Currently dircifrar handles only ordinary files and ignores all symbolic links. So far it has been tested on macOS and Linux only. It should work on Windows, but this has not been tested and some minor changes related to pathname manipulations may be necessary.

Usage

Run dircifrar -h or dircifrar <command> -h for online documentation.

Currently dircifrar supports the following commands:

    dircifrar init-plain [-o] [-x <exclude>] <dir_path>

initializes an unencrypted directory with pathname <dir_path>. There can be any number of -x <exclude> specifying file/directory names under <dir_path> which dircifrar will subsequently ignore when performing synchronization and encryption. <exclude> can be a Python regular expression. For example, the .DS_Store directories on macOS should typically be excluded.

The result of this initialization is stored in a JSON file named .dircifrar_config.json under <dir_path>. dircifrar init-plain will fail if .dircifrar_config.json already exists, unless the -o (overwrite) option is given. For an unencrypted directory, .dircifrar_config.json is a plaintext file in which everything can be edited by hand.

    dircifrar init-crypt [-o] [-x <exclude>] <dir_path>

initializes an encrypted directory with pathname <dir_path>. The user is prompted for a password, which needs to be typed in twice. From the password, a wrapping key is derived using the Argon2i function:

https://libsodium.gitbook.io/doc/password_hashing/the_argon2i_function

and a randomly generated salt. The wrapping key is used to encrypt a 256-bit master key, which in turn is used in the actual file and subdirectory encryptions. The master key itself is derived using Argon2i from freshly generated random data and salt. The encryption of the master key uses libsodium's secretbox, which uses XSalsa20 + Poly1305:

https://libsodium.gitbook.io/doc/secret-key_cryptography/secretbox

The salt, the key derivation parameters, and the encrypted master key are stored in the .dircifrar_config.json file under <dir_path>, so that dircifrar can later recover the master key when given the password. Note that the version string is encrypted together with the master key, hence it is not possible to change the version in .dircifrar_config.json without being detected. The -o and -x options have the same meanings as before, except that the <exclude> pattern refers to the file/directory names directly, without decryption.
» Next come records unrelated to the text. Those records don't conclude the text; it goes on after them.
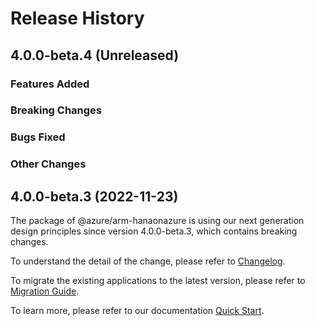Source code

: # Release History

## 4.0.0-beta.4 (Unreleased)

### Features Added

### Breaking Changes

### Bugs Fixed

### Other Changes

## 4.0.0-beta.3 (2022-11-23)

The package of @azure/arm-hanaonazure is using our next generation design principles since version 4.0.0-beta.3, which contains breaking changes.

To understand the detail of the change, please refer to [Changelog](https://aka.ms/js-track2-changelog).

To migrate the existing applications to the latest version, please refer to [Migration Guide](https://aka.ms/js-track2-migration-guide).

To learn more, please refer to our documentation [Quick Start](https://aka.ms/js-track2-quickstart).

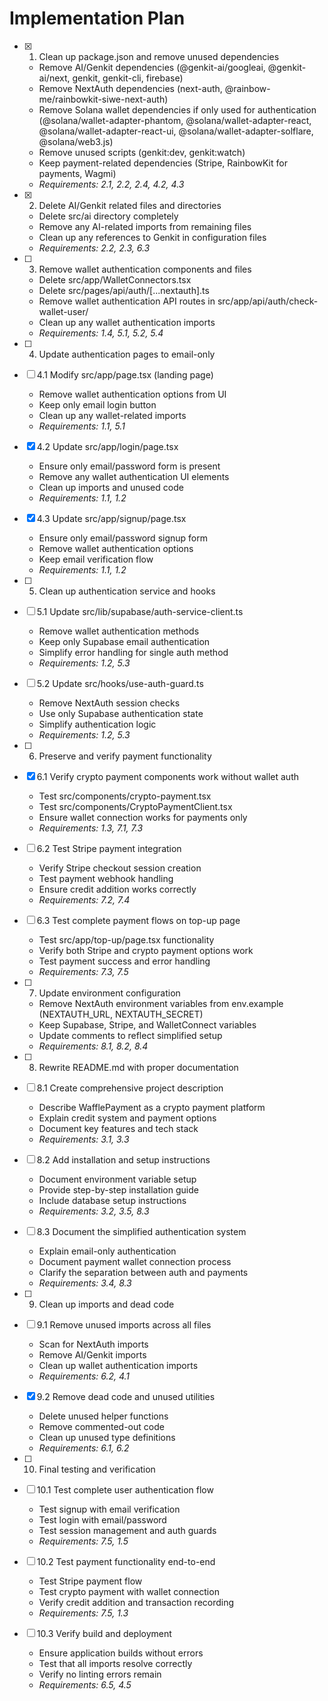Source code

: # Implementation Plan

- [x] 1. Clean up package.json and remove unused dependencies
  - Remove AI/Genkit dependencies (@genkit-ai/googleai, @genkit-ai/next, genkit, genkit-cli, firebase)
  - Remove NextAuth dependencies (next-auth, @rainbow-me/rainbowkit-siwe-next-auth)
  - Remove Solana wallet dependencies if only used for authentication (@solana/wallet-adapter-phantom, @solana/wallet-adapter-react, @solana/wallet-adapter-react-ui, @solana/wallet-adapter-solflare, @solana/web3.js)
  - Remove unused scripts (genkit:dev, genkit:watch)
  - Keep payment-related dependencies (Stripe, RainbowKit for payments, Wagmi)
  - _Requirements: 2.1, 2.2, 2.4, 4.2, 4.3_

- [x] 2. Delete AI/Genkit related files and directories
  - Delete src/ai directory completely
  - Remove any AI-related imports from remaining files
  - Clean up any references to Genkit in configuration files
  - _Requirements: 2.2, 2.3, 6.3_

- [ ] 3. Remove wallet authentication components and files
  - Delete src/app/WalletConnectors.tsx
  - Delete src/pages/api/auth/[...nextauth].ts
  - Remove wallet authentication API routes in src/app/api/auth/check-wallet-user/
  - Clean up any wallet authentication imports
  - _Requirements: 1.4, 5.1, 5.2, 5.4_

- [ ] 4. Update authentication pages to email-only
- [ ] 4.1 Modify src/app/page.tsx (landing page)
  - Remove wallet authentication options from UI
  - Keep only email login button
  - Clean up any wallet-related imports
  - _Requirements: 1.1, 5.1_

- [x] 4.2 Update src/app/login/page.tsx
  - Ensure only email/password form is present
  - Remove any wallet authentication UI elements
  - Clean up imports and unused code
  - _Requirements: 1.1, 1.2_

- [x] 4.3 Update src/app/signup/page.tsx
  - Ensure only email/password signup form
  - Remove wallet authentication options
  - Keep email verification flow
  - _Requirements: 1.1, 1.2_

- [ ] 5. Clean up authentication service and hooks
- [ ] 5.1 Update src/lib/supabase/auth-service-client.ts
  - Remove wallet authentication methods
  - Keep only Supabase email authentication
  - Simplify error handling for single auth method
  - _Requirements: 1.2, 5.3_

- [ ] 5.2 Update src/hooks/use-auth-guard.ts
  - Remove NextAuth session checks
  - Use only Supabase authentication state
  - Simplify authentication logic
  - _Requirements: 1.2, 5.3_

- [ ] 6. Preserve and verify payment functionality
- [x] 6.1 Verify crypto payment components work without wallet auth
  - Test src/components/crypto-payment.tsx
  - Test src/components/CryptoPaymentClient.tsx
  - Ensure wallet connection works for payments only
  - _Requirements: 1.3, 7.1, 7.3_

- [ ] 6.2 Test Stripe payment integration
  - Verify Stripe checkout session creation
  - Test payment webhook handling
  - Ensure credit addition works correctly
  - _Requirements: 7.2, 7.4_

- [ ] 6.3 Test complete payment flows on top-up page
  - Test src/app/top-up/page.tsx functionality
  - Verify both Stripe and crypto payment options work
  - Test payment success and error handling
  - _Requirements: 7.3, 7.5_

- [ ] 7. Update environment configuration
  - Remove NextAuth environment variables from env.example (NEXTAUTH_URL, NEXTAUTH_SECRET)
  - Keep Supabase, Stripe, and WalletConnect variables
  - Update comments to reflect simplified setup
  - _Requirements: 8.1, 8.2, 8.4_

- [ ] 8. Rewrite README.md with proper documentation
- [ ] 8.1 Create comprehensive project description
  - Describe WafflePayment as a crypto payment platform
  - Explain credit system and payment options
  - Document key features and tech stack
  - _Requirements: 3.1, 3.3_

- [ ] 8.2 Add installation and setup instructions
  - Document environment variable setup
  - Provide step-by-step installation guide
  - Include database setup instructions
  - _Requirements: 3.2, 3.5, 8.3_

- [ ] 8.3 Document the simplified authentication system
  - Explain email-only authentication
  - Document payment wallet connection process
  - Clarify the separation between auth and payments
  - _Requirements: 3.4, 8.3_

- [ ] 9. Clean up imports and dead code
- [ ] 9.1 Remove unused imports across all files
  - Scan for NextAuth imports
  - Remove AI/Genkit imports
  - Clean up wallet authentication imports
  - _Requirements: 6.2, 4.1_

- [x] 9.2 Remove dead code and unused utilities
  - Delete unused helper functions
  - Remove commented-out code
  - Clean up unused type definitions
  - _Requirements: 6.1, 6.2_

- [ ] 10. Final testing and verification
- [ ] 10.1 Test complete user authentication flow
  - Test signup with email verification
  - Test login with email/password
  - Test session management and auth guards
  - _Requirements: 7.5, 1.5_

- [ ] 10.2 Test payment functionality end-to-end
  - Test Stripe payment flow
  - Test crypto payment with wallet connection
  - Verify credit addition and transaction recording
  - _Requirements: 7.5, 1.3_

- [ ] 10.3 Verify build and deployment
  - Ensure application builds without errors
  - Test that all imports resolve correctly
  - Verify no linting errors remain
  - _Requirements: 6.5, 4.5_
The <exclude> patterns recorded in .dircifrar_config.json is in plaintext and can be edited by hand.

    dircifrar change-password <dir_path>

changes the password of <dir_path>, which must be an encrypted directory set up using dircifrar init-crypt. The user is first prompted for the old password and then for the new password, which needs to be typed in twice.

Note that dircifrar change-password <dir_path> does not change the master key. Hence the already encrypted files and subdirectories in <dir_path> need not be re-encrypted. In contrast, dircifrar init-crypt always generates a new master key, which renders all already encrypted files and subdirectories unusable. Note also that there is no way to recover a forgotten or lost password.

    dircifrar push [-v] [-d] <local_dir> <remote_dir>
    dircifrar pull [-v] [-d] <local_dir> <remote_dir>

synchronize <local_dir> and <remote_dir>, where push makes <remote_dir> the same as <local_dir> and pull makes <local_dir> the same as <remote_dir>. The <remote_dir> can be either encrypted or unencrypted, depending on the information stored in its .dircifrar_config.json file. The <local_dir> should be unencrypted. If a directory is encrypted, the user is prompted for the password that is set up by dircifrar init-crypt. The absence of a .dircifrar_config.json file makes the directory to be considered unencrypted.

The directory synchronization algorithm works as follows for dircifrar push:

  • All files and subdirectories that are in <remote_dir> but not in <local_dir> are removed.

  • All files and subdirectories that are in <local_dir> but not in <remote_dir> are copied from the former to the latter.

  • All files that are in both <local_dir> and <remote_dir>, but are younger in the former than in the latter, are copied from the former to the latter. Time stamps of subdirectories are ignored.

dircifrar pull works the same way, except that the roles of the two directories are reversed.

The files/subdirectories specified by the -x <exclude> when the directories are set up, are ignored by the synchronization algorithm, which in addition also ignores the .dircifrar_config.json file.

    dircifrar watch-push [-v] [-d] [-s settle] <local_dir> <remote_dir>
    dircifrar watch-pull [-v] [-d] [-s settle] <local_dir> <remote_dir>

perform a push or pull as described above and keep watching the <local_dir> or <remote_dir> for any changes and copy the changes to <remote_dir> or <local_dir>. The directory watching is performed using the Watchman utility:

https://facebook.github.io/watchman/

The -s option specifies a (floating-point) settle time in seconds, which is the time that dircifrar waits for changes to settle before performing the push or pull. The default settle time is 0.2 sec. The -v and -d options have same meanings as in push or pull. Note that dircifar watch-push/watch-pull runs in an infinite loop and does not return to the shell prompt unless it is killed by Ctrl-C. So it should be run in a long-lived terminal window under (for example) tmux.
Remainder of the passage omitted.